Items from a dataset
========================================

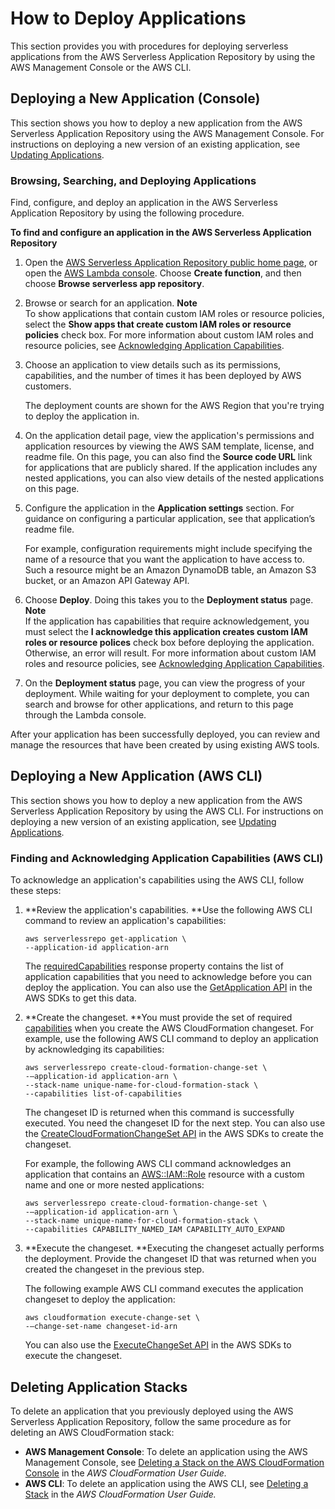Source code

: # How to Deploy Applications<a name="serverlessrepo-how-to-consume"></a>

This section provides you with procedures for deploying serverless applications from the AWS Serverless Application Repository by using the AWS Management Console or the AWS CLI\.

## Deploying a New Application \(Console\)<a name="consuming-applications-console"></a>

This section shows you how to deploy a new application from the AWS Serverless Application Repository using the AWS Management Console\. For instructions on deploying a new version of an existing application, see [Updating Applications](serverlessrepo-how-to-consume-new-version.md)\.

### Browsing, Searching, and Deploying Applications<a name="browse-and-search-applications"></a>

Find, configure, and deploy an application in the AWS Serverless Application Repository by using the following procedure\.

**To find and configure an application in the AWS Serverless Application Repository**

1. Open the [AWS Serverless Application Repository public home page](https://aws.amazon.com/serverless/serverlessrepo), or open the [AWS Lambda console](https://console.aws.amazon.com/lambda/)\. Choose **Create function**, and then choose **Browse serverless app repository**\.

1. Browse or search for an application\.
**Note**  
To show applications that contain custom IAM roles or resource policies, select the **Show apps that create custom IAM roles or resource policies** check box\. For more information about custom IAM roles and resource policies, see [ Acknowledging Application Capabilities](acknowledging-application-capabilities.md)\. 

1. Choose an application to view details such as its permissions, capabilities, and the number of times it has been deployed by AWS customers\. 

   The deployment counts are shown for the AWS Region that you're trying to deploy the application in\.

1. On the application detail page, view the application's permissions and application resources by viewing the AWS SAM template, license, and readme file\. On this page, you can also find the **Source code URL** link for applications that are publicly shared\. If the application includes any nested applications, you can also view details of the nested applications on this page\.

1. Configure the application in the **Application settings** section\. For guidance on configuring a particular application, see that application’s readme file\. 

   For example, configuration requirements might include specifying the name of a resource that you want the application to have access to\. Such a resource might be an Amazon DynamoDB table, an Amazon S3 bucket, or an Amazon API Gateway API\.

1. Choose **Deploy**\. Doing this takes you to the **Deployment status** page\.
**Note**  
If the application has capabilities that require acknowledgement, you must select the **I acknowledge this application creates custom IAM roles or resource polices** check box before deploying the application\. Otherwise, an error will result\. For more information about custom IAM roles and resource policies, see [ Acknowledging Application Capabilities](acknowledging-application-capabilities.md)\. 

1. On the **Deployment status** page, you can view the progress of your deployment\. While waiting for your deployment to complete, you can search and browse for other applications, and return to this page through the Lambda console\.

After your application has been successfully deployed, you can review and manage the resources that have been created by using existing AWS tools\. 

## Deploying a New Application \(AWS CLI\)<a name="consuming-applications-cli"></a>

This section shows you how to deploy a new application from the AWS Serverless Application Repository by using the AWS CLI\. For instructions on deploying a new version of an existing application, see [Updating Applications](serverlessrepo-how-to-consume-new-version.md)\.

### Finding and Acknowledging Application Capabilities \(AWS CLI\)<a name="acknowledging-application-capabilities-api"></a>

To acknowledge an application's capabilities using the AWS CLI, follow these steps:

1. **Review the application's capabilities\. **Use the following AWS CLI command to review an application's capabilities:

   ```
   aws serverlessrepo get-application \
   --application-id application-arn
   ```

   The [requiredCapabilities](https://docs.aws.amazon.com/serverlessrepo/latest/devguide/applications-applicationid.html#applications-applicationid-prop-version-requiredcapabilities) response property contains the list of application capabilities that you need to acknowledge before you can deploy the application\. You can also use the [GetApplication API](https://docs.aws.amazon.com/goto/WebAPI/serverlessrepo-2017-09-08/GetApplication) in the AWS SDKs to get this data\.

1. **Create the changeset\. **You must provide the set of required [capabilities](https://docs.aws.amazon.com/serverlessrepo/latest/devguide/applications-applicationid-changesets.html#applications-applicationid-changesets-createcloudformationchangesetinput-capabilities) when you create the AWS CloudFormation changeset\. For example, use the following AWS CLI command to deploy an application by acknowledging its capabilities:

   ```
   aws serverlessrepo create-cloud-formation-change-set \
   -–application-id application-arn \
   --stack-name unique-name-for-cloud-formation-stack \
   --capabilities list-of-capabilities
   ```

   The changeset ID is returned when this command is successfully executed\. You need the changeset ID for the next step\. You can also use the [CreateCloudFormationChangeSet API](https://docs.aws.amazon.com/goto/WebAPI/serverlessrepo-2010-05-15/CreateCloudFormationChangeSet) in the AWS SDKs to create the changeset\.

   For example, the following AWS CLI command acknowledges an application that contains an [AWS::IAM::Role](https://docs.aws.amazon.com/AWSCloudFormation/latest/UserGuide/aws-resource-iam-role.html) resource with a custom name and one or more nested applications:

   ```
   aws serverlessrepo create-cloud-formation-change-set \
   -–application-id application-arn \
   --stack-name unique-name-for-cloud-formation-stack \
   --capabilities CAPABILITY_NAMED_IAM CAPABILITY_AUTO_EXPAND
   ```

1. **Execute the changeset\. **Executing the changeset actually performs the deployment\. Provide the changeset ID that was returned when you created the changeset in the previous step\.

   The following example AWS CLI command executes the application changeset to deploy the application:

   ```
   aws cloudformation execute-change-set \
   -–change-set-name changeset-id-arn
   ```

   You can also use the [ExecuteChangeSet API](https://docs.aws.amazon.com/goto/WebAPI/cloudformation-2010-05-15/CreateChangeSet) in the AWS SDKs to execute the changeset\.

## Deleting Application Stacks<a name="delete-application-stack"></a>

To delete an application that you previously deployed using the AWS Serverless Application Repository, follow the same procedure as for deleting an AWS CloudFormation stack:
+ **AWS Management Console**: To delete an application using the AWS Management Console, see [Deleting a Stack on the AWS CloudFormation Console](https://docs.aws.amazon.com/AWSCloudFormation/latest/UserGuide/cfn-console-delete-stack.html) in the *AWS CloudFormation User Guide\.*
+ **AWS CLI**: To delete an application using the AWS CLI, see [Deleting a Stack](https://docs.aws.amazon.com/AWSCloudFormation/latest/UserGuide/using-cfn-cli-deleting-stack.html) in the *AWS CloudFormation User Guide\.*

========================================

PROBLEM DESCRIPTION
The line above containing "Application Repository using", the line containing "Serverless Application Repository**", and every line between them are to be transcribed exactly; no other line is wanted.

TASK ANSWER
This section shows you how to deploy a new application from the AWS Serverless Application Repository using the AWS Management Console\. For instructions on deploying a new version of an existing application, see [Updating Applications](serverlessrepo-how-to-consume-new-version.md)\.

### Browsing, Searching, and Deploying Applications<a name="browse-and-search-applications"></a>

Find, configure, and deploy an application in the AWS Serverless Application Repository by using the following procedure\.

**To find and configure an application in the AWS Serverless Application Repository**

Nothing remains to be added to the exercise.